Malgré les initiatives des institutions européennes invitant les Etats à reconnaître et à promouvoir la diversité linguistique de leur territoire, à envisager l’enseignement des langues dans la perspective d’une éducation langagière générale plus ouverte à la pluralité et à l’interculturalité, on constate aujourd’hui un renforcement constant de la position hégémonique et consolidée de l’anglais (Salvé, 2014; Truchot, 2010) au point qu’il n’est plus considérée comme une « langue étrangère » mais comme la langue de communication internationale en Europe et dans le monde entier, la lingua franca de l’internationalisation de l’enseignement supérieur européen. Tullio de Mauro (2014) – qui fut promoteur d’une educazione linguistica intégrant dans le répertoire des citoyens des compétences complémentaires dans toutes les langues, qu’elles soient symboliques, artistiques, sectorielles, littéraires, du dialecte aux langues nationales et internationales –, en est venu à se demander si face à une trop grande multiplicité de langues, comme conséquence de son élargissement, une Europe démocratique ne se devrait pas de suivre le modèle bi-plurilingue indien intégrant définitivement l’anglais lingua franca comme langue des institutions internationales.

In this line of thought, reflecting on English as a lingua franca in European institutions and in the education systems (Risager, 2006), we opted for a code-switching (French/English) text in this bilingual introduction in order to mirror the bi/plurilingual perspective.

The current state of globalization requires individuals, who are today mostly multilingual, to demonstrate adaptive capacities to meet the increasing diffusion of knowledge (education, research and publication). Within this abundance and for the sake of international recognition, one notices that training schemes taught in English are increasing exponentially in many higher institutions in Europe (Derivry-Plard & al. 2013,←v | vi→ Anquetil, 2017). This strong trend is most often justified in terms of its attractiveness to students and international researchers, and in terms of neo-liberally-inspired policies of excellence (Gaspard, 2013) and these criteria are, in the vast majority of cases, evaluated positively in quality evaluation mechanisms (Charlier et al.).
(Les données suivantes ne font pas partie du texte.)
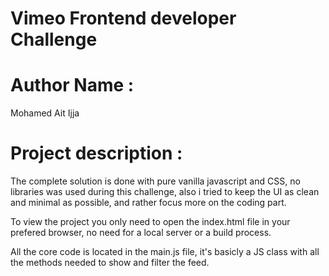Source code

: # Vimeo Frontend developer Challenge
# Author Name :
Mohamed Ait Ijja
# Project description :
The complete solution is done with pure vanilla javascript and CSS, no libraries was used during this challenge, also i tried to keep the UI as clean and minimal as possible, and rather focus more on the coding part.

To view the project you only need to open the index.html file in your prefered browser, no need for a local server or a build process.

All the core code is located in the main.js file, it's basicly a JS class with all the methods needed to show and filter the feed.
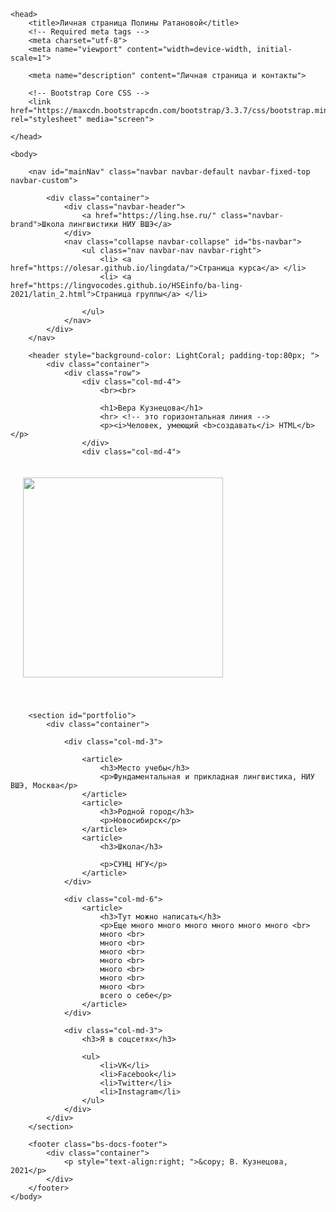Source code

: <!doctype html>

<!-- так в HTML обозначаются комментарии. Выше вы видите объявление типа документа (DOCTYPE), так браузер понимает, что код ниже нужно интерпретировать как html -->

<html>

<!-- зона заголовка html, тег <title> - строка, которую браузер отображает на вкладках над страницами, <meta> и <link> сообщают технические сведения для браузера, например, что файл имеет кодировку Юникод (utf-8) -->

	<head>
		<title>Личная страница Полины Ратановой</title>
	 	<!-- Required meta tags -->
	 	<meta charset="utf-8">
	 	<meta name="viewport" content="width=device-width, initial-scale=1">

		<meta name="description" content="Личная страница и контакты">

		<!-- Bootstrap Core CSS -->
		<link href="https://maxcdn.bootstrapcdn.com/bootstrap/3.3.7/css/bootstrap.min.css" rel="stylesheet" media="screen">
<!-- Эта страница сделана с помощью bootstrap - популярной библиотеки для создания и настройки сайтов. Ниже вы увидите, что многие теги содержат атрибуты class - bootstrap содержит шаблоны, как такие элементы красиво оформить -->

	</head>
	
<!-- body - главная, содержательная часть страницы. Контент на этой странице делится на меню (nav), "шапку" (header), "подвал" (footer) и все остальное (мы заключили остаток в тег section) -->	
	<body>

<!-- меню (navigation bar) -->

		<nav id="mainNav" class="navbar navbar-default navbar-fixed-top navbar-custom">

<!-- div - это контейнеры - коробочки с текстом и/или графикой, которые можно вкладывать друг в друга. Пристально смотреть на теги в этой части кода не нужно -->
			<div class="container"> 
				<div class="navbar-header"> 
					<a href="https://ling.hse.ru/" class="navbar-brand">Школа лингвистики НИУ ВШЭ</a> 
				</div> 
				<nav class="collapse navbar-collapse" id="bs-navbar"> 
					<ul class="nav navbar-nav navbar-right"> 
						<li> <a href="https://olesar.github.io/lingdata/">Страница курса</a> </li> 
						<li> <a href="https://lingvocodes.github.io/HSEinfo/ba-ling-2021/latin_2.html">Страница группы</a> </li> 
<!-- поправьте номер группы в URL, если нужно (от 1 до 4) -->
					</ul>
				</nav> 
			</div>
		</nav>

<!-- начинается шапка. у тега header есть атрибут style, который задает цвет фона и отступы. поменяйте значения атрибутов и посмотрите, как изменится страница -->

		<header style="background-color: LightCoral; padding-top:80px; "> 
			<div class="container"> 
				<div class="row">
					<div class="col-md-4">
						<br><br>
<!-- здесь и дальше нужно поменять весь содержательный текст, чтобы получилась ваша личная страница -->
						<h1>Вера Кузнецова</h1>
						<hr> <!-- это горизонтальная линия -->
						<p><i>Человек, умеющий <b>создавать</i> HTML</b></p> 
					</div>
					<div class="col-md-4">
<!-- img - тег для вставки изображений. Мы использовали атрибут style, чтобы задать размер изображения и ширину рамки-->
<!-- Измените URL на URL вашей фотографии, а также настройте размер изображения -->
<img src="https://upload.wikimedia.org/wikipedia/commons/thumb/c/ce/Petrus_Christus_-_Portrait_of_a_Young_Woman_-_Google_Art_Project.jpg/368px-Petrus_Christus_-_Portrait_of_a_Young_Woman_-_Google_Art_Project.jpg" style="height:320px; margin:20px 20px 40px 20px; " >
					</div>
				</div>
			</div>
		</header>

<!-- часть страницы, которая под шапкой -->
		<section id="portfolio">
			<div class="container">

<!-- атрибут col-md-... говорит, что контент будет разделен на несколько столбцов, их ширина соотносится как 3 - 6 - 3 (Bootstrap использует воображаемую сетку из 12 равных по ширине колонок) -->
				<div class="col-md-3">

<!-- <article> не влияет на оформление, но помогает структурировать контент на осмысленые разделы -->
					<article>
						<h3>Место учебы</h3>
						<p>Фундаментальная и прикладная лингвистика, НИУ ВШЭ, Москва</p>
					</article>
					<article>
						<h3>Родной город</h3>
						<p>Новосибирск</p>
					</article>
					<article>
						<h3>Школа</h3>
<!-- когда будете менять текст, не используйте бюрократических слов типа ГБОУ СОШ, ну пожаалуйста -->
						<p>СУНЦ НГУ</p>
					</article>
				</div>

				<div class="col-md-6">
					<article>
						<h3>Тут можно написать</h3>
						<p>Еще много много много много много много <br>
						много <br>
						много <br>
						много <br>
						много <br>
						много <br>
						много <br>
						много <br>
						всего о себе</p>
					</article>
				</div>

				<div class="col-md-3">
					<h3>Я в соцсетях</h3>
<!-- тег <ul> - unordered list. Еще бывает тег <ol> -->
					<ul>
						<li>VK</li>
						<li>Facebook</li>
						<li>Twitter</li>
						<li>Instagram</li>
					</ul>
				</div>
			</div>
		</section>

<!-- это подвал. В этой части страницы обычно ставят копирайт (с помощью символа &copy;) и пишут об истории создания страницы. Поставьте свой копирайт -->
		<footer class="bs-docs-footer"> 
			<div class="container"> 
				<p style="text-align:right; ">&copy; В. Кузнецова, 2021</p> 
			</div>
		</footer>
	</body>
</html>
Cependant aucun suivi scientifique n’a pu, à ce jour, véritablement mesurer les effets de ces politiques et de ces pratiques de l’internationalisation par l’anglais et nous remarquons également que ces mêmes politiques s’opposent en quelque sorte aux mobilités de type Erasmus dont un des objectifs est/ était la formation dans la langue-culture du pays d’accueil. Notre ouvrage se propose d’examiner le rôle de l’anglais dans les stratégies d’internationalisation en prenant en compte le plurilinguisme effectif des acteurs et le multilinguisme des institutions et des contextes qui s’opposent aux discours et aux pratiques de promotion unique de l’anglais, en mettant en dialogue des didacticiens des langues, des historiens et des économistes.

Dans ce contexte, divers questionnements surgissent :

Dans quelle mesure l’internationalisation mène-t-elle à une éducation mono-, bi- ou plurilingue ?

Comment repenser la didactique de l’anglais, la didactique des langues et du plurilinguisme en association avec la question de la centralité de l’anglais ?

Qu’en est-il de la transmission disciplinaire des contenus (Causa et al., 2012) ?

Notes biographiques

Françoise Le Lièvre (Éditeur de volume) Mathilde Anquetil (Éditeur de volume) Martine Derivry-Plard (Éditeur de volume) Christiane Fäcke (Éditeur de volume) Lisbeth Verstraete-Hansen (Éditeur de volume)

Françoise Le Lièvre est maitre de Conférences en sciences du langage et langue anglaise à l’Université Catholique de l’Ouest à Angers, France. Mathilde Anquetil enseignante-chercheure de français à l’Université de Macerata, Italie. Martine Derivry-Plard est professeur des universités en sciences du langage et études anglophones à l’Université de Bordeaux-ESPE, France. Christiane Fäcke est titulaire de la chaire de didactique des langues romanes à Augsbourg, Allemagne. Lisbeth Verstraete-Hansen est maître de conférences en études françaises et francophones à l’Université de Copenhague, Danemark.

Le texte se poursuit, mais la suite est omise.